Github repo branch: part3_16

As we start applying our designs to the theme using CSS, it's important that we structure our style sheet in such a way that everything comes in a logical order. Now this can get a little challenging when we work with Sass and partials, because the partials are kind of spread all over the place and it's hard to remember exactly what the structure is. Right now I want to start by creating global layout styles that apply to the entire site and make the entire site responsive. Because to be honest with you, when I look at a layout like this, where the content is jammed up against the edges of the browser, it makes me really itchy so I need to get rid of that by adding some padding to the sides right away and while I'm at it I might as well make it responsive.

16.1 Change 1

In style.scss change


/*--------------------------------------------------------------
  # Widgets
  --------------------------------------------------------------*/
  @import "site/secondary/widgets";
  
  /*--------------------------------------------------------------
  # Content
  --------------------------------------------------------------*/
  @import "site/site";
  

into:

/*--------------------------------------------------------------
  # Content
  --------------------------------------------------------------*/
  @import "site/site";

 /*--------------------------------------------------------------
  # Widgets
  --------------------------------------------------------------*/
  @import "site/secondary/widgets";
  

This is because we want the global styles to render first, because they contain the main content.

16.2 Change 2

In sass/site/_site.scss change

// @import "../layout/content-sidebar";
  // @import "../layout/sidebar-content";
  /*--------------------------------------------------------------
  ## Posts and pages
  --------------------------------------------------------------*/
  @import "primary/posts-and-pages";
/*--------------------------------------------------------------
  ## Comments
  --------------------------------------------------------------*/
  @import "primary/comments";
  

into:


/*--------------------------------------------------------------
## Global Layouts
--------------------------------------------------------------*/
@import "../layout/global";
/*--------------------------------------------------------------
  ## Posts and pages
  --------------------------------------------------------------*/
  @import "primary/posts-and-pages";
/*--------------------------------------------------------------
  ## Comments
  --------------------------------------------------------------*/
  @import "primary/comments";
  

(we will not need the sidebar layouts so we can get rid of them.)

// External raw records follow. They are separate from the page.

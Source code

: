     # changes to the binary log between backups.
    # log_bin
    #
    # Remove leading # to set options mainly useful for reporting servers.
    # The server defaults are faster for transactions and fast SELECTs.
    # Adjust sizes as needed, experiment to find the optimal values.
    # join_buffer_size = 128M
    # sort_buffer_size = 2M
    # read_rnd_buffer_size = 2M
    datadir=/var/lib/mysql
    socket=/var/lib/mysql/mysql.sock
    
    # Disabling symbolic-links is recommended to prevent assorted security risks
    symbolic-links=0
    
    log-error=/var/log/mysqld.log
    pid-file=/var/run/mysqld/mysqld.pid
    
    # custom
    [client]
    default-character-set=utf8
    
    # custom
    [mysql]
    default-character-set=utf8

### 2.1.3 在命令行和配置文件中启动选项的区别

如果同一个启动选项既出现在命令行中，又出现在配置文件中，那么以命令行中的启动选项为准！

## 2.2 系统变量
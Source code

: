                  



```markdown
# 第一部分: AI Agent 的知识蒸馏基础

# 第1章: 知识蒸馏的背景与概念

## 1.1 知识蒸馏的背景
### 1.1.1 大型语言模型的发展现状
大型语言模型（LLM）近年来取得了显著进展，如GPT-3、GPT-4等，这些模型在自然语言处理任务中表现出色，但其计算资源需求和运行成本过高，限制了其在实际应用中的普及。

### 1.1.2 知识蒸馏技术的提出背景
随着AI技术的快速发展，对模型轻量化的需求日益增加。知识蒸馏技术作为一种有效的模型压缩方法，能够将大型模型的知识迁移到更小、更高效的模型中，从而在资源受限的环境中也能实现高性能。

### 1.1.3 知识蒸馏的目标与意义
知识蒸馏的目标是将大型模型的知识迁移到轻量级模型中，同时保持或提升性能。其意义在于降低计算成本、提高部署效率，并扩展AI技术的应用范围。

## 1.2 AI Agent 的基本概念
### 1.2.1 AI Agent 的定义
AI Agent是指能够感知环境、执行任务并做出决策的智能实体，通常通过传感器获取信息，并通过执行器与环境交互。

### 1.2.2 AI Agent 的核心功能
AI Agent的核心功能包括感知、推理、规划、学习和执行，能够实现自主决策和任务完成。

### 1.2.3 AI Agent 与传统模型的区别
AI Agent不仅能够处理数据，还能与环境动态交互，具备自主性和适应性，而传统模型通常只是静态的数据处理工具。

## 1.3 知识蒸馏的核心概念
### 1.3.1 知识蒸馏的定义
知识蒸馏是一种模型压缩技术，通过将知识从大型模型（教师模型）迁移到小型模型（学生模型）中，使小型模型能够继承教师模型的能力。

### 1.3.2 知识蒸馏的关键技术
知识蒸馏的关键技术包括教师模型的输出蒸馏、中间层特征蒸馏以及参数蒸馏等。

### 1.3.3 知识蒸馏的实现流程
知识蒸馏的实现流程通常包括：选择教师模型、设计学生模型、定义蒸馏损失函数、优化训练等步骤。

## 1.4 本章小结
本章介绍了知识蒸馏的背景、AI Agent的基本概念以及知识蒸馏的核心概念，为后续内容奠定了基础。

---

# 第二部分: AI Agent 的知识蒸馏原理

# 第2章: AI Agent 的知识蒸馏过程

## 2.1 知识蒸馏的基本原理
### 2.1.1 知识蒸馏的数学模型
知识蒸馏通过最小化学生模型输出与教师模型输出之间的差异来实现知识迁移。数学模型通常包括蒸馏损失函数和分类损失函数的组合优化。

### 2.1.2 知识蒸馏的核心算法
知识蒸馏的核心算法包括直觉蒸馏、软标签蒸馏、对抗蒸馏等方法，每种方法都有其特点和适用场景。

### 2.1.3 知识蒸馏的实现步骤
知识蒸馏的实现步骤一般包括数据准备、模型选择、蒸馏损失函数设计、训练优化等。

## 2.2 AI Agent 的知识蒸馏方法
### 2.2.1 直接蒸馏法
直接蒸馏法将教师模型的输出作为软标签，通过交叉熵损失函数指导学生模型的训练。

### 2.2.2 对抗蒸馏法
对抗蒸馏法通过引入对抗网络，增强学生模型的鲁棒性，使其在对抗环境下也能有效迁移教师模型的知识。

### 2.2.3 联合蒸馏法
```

And then create a new file _global.scss in the sass/layout folder with the following code:

.site-content {
padding:1em;
}

If I reduce the width here you see one em is okay. But as I get to a wider screen I really should have more padding so I'll put in a media-query here to increase the padding on wider screens. Now before I do that I should really start using consistent media-query sizes so I'm going to define some sizes in the variables folder. I'll go to variables and structure.css. And here I'll create some query sizes

So I open the sass/variables-site/_structure.scss and add the following query sizes:

$query__small: 600px;
$query__medium: 900px;

And if I ever want to change these queries I just change them in the variables and they will change throughout the entire setup.

Then I can set up my media query. So I'll say inside the site content class (in_global.scss) , I'll nest the media query, at media screen and min-width, query small, so this will be 600 pixels. And when we get above 600 pixels I'll set the padding to two ems. Save, back and check it, and now you'll see here we have two ems of space, and when we hit 600 pixels it turns to one em of space.

 .site-content {
  padding: 1em;
 	
	@media screen and (min-width: $query__small) {
  	padding: 2em;
  	}

  }
  

As we move forward we'll add all our global layout styles to this file, global scss because it's called early on, so that means as the browser goes down the cascade it'll first create the layout then style the posts and pages, then style the comments, then style the widgets and so on and so on and so on.